Too long for a comment.

I did some back-of-the-envelope computation and obtained the following conjecture:

$$ I_k = 2 \sum_{n=0}^{k+1} \sum_{l=n}^{\left\lfloor\frac{n+k+1}{2}\right\rfloor} \frac{(-1)^{n}}{2n+2k+1} \binom{n+k+1}{2l}\binom{l}{n}. $$

The idea is that the following identity is likely to hold for $|z| < 1$:

$$ \sum_{k=0}^{\infty} I_k z^{2k} = \frac{\alpha\operatorname{arctanh}(\alpha) + \beta \operatorname{arctanh}(\beta)}{z^2}, \quad \text{where} \quad \alpha, \beta = \sqrt{z\bigl(z \pm i\sqrt{1-z^2}\bigr)} $$

(I did not compute this result by myself, rather jammed it to my Mathematica and simplified the result.)

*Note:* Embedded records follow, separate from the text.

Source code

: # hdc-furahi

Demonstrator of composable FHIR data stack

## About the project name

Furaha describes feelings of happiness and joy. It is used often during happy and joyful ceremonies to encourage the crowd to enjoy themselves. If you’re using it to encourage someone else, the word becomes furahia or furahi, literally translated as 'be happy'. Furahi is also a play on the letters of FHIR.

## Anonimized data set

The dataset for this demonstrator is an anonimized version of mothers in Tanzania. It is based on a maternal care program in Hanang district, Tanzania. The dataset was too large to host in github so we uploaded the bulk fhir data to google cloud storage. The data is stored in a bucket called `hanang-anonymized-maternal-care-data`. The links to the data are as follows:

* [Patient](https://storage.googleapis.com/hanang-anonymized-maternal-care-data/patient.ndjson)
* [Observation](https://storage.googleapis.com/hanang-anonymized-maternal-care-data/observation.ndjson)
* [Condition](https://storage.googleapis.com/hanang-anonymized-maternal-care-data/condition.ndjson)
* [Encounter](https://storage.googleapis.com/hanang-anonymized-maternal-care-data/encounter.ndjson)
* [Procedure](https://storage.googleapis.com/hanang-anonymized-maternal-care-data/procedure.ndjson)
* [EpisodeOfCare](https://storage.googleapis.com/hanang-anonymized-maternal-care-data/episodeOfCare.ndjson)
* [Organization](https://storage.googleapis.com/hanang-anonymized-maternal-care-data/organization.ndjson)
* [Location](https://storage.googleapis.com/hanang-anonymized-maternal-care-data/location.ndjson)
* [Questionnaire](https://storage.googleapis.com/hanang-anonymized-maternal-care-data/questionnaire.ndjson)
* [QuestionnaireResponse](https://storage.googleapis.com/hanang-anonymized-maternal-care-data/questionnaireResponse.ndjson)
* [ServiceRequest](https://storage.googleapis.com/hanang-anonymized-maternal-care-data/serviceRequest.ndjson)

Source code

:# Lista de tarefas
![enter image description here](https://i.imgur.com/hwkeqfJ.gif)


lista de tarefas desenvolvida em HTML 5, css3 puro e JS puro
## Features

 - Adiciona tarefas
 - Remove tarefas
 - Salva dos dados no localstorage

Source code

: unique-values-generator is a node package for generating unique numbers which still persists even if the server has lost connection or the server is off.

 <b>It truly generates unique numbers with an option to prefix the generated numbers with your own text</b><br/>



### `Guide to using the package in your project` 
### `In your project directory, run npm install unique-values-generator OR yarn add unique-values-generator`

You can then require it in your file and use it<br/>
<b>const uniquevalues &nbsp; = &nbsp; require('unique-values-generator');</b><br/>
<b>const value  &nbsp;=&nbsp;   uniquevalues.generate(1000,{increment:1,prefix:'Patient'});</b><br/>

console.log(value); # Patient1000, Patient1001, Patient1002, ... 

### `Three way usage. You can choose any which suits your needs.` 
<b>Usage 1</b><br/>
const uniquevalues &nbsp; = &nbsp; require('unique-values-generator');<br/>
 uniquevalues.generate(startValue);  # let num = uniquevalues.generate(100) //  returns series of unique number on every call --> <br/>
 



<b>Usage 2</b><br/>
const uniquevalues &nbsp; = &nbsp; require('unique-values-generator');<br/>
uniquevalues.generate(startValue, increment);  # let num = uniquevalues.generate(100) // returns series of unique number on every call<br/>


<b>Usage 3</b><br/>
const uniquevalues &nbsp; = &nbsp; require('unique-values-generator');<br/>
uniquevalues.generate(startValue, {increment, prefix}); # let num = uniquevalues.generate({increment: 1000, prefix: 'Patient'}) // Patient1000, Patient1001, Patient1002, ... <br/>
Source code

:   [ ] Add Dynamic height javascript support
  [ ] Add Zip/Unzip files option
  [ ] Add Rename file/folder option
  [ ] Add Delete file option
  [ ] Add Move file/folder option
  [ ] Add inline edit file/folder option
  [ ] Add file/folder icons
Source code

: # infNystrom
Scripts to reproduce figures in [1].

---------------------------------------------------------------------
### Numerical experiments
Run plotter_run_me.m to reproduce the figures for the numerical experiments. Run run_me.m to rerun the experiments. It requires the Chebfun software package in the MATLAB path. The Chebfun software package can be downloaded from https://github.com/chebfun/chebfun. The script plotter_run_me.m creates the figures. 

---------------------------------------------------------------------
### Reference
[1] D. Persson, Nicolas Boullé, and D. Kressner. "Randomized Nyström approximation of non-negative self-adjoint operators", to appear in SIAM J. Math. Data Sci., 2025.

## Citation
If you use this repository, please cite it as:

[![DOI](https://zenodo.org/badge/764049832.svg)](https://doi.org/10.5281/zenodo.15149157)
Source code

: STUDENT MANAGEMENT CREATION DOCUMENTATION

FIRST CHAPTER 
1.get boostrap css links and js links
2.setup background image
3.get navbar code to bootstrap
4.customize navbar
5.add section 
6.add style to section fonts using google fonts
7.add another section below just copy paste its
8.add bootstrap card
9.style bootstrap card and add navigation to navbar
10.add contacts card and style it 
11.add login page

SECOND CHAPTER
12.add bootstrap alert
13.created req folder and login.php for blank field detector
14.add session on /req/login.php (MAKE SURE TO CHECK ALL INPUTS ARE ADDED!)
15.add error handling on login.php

Expanding the right-hand side and reading out the coefficient of $z^{2k}$ gives the above formula. Here is a Mathematica code for generating the above sequence:

Table[2 Sum[(-1)^n/(2 n + 2 k + 1) Binomial[n + k + 1, 2 l] Binomial[l, n], {n, 0, k + 1}, {l, n, (n + k + 1)/2}], {k, 0, 5}]

The following compares the various representations for $I_k$'s:

Answer 2

I think that we could simplify the problem letting $$\sqrt{1+\sin(x)}=t \implies x=-\sin ^{-1}\left(1-t^2\right)\implies dx=\frac{2 t}{\sqrt{1-\left(1-t^2\right)^2}}\,dt$$ This makes $$I_k=2\int_1^{\sqrt 2}\left(t^2-1\right) t^{2 k+1} \left(2-t^2\right)^{k-\frac{1}{2}}\,dt$$ $$\color{blue}{I_k=\frac{\sqrt{\pi }\, \Gamma (2 k+1)-4^k \Gamma \left(2 k+\frac{3}{2}\right) \left((2 k-1) B_{\frac{1}{2}}\left(k+1,k-\frac{1}{2}\right)-4 k B_{\frac{1}{2}}\left(k+1,k+\frac{1}{2}\right)\right)}{\sqrt{2}\, \Gamma \left(2 k+\frac{5}{2}\right)}}$$ which is valid $\forall k\geq 0$.

For integer $k$, this generates the sequence $$\left\{\frac{4}{3},\frac{44}{105},\frac{844}{3465},\frac{7676}{45045},\frac{271372} {2078505},\frac{785244}{7436429},\frac{40395868}{456326325},\frac{343225244}{450 8102925},\frac{3309796628}{49589132175},\cdots\right\}$$

These sequences are not found in $OEIS$.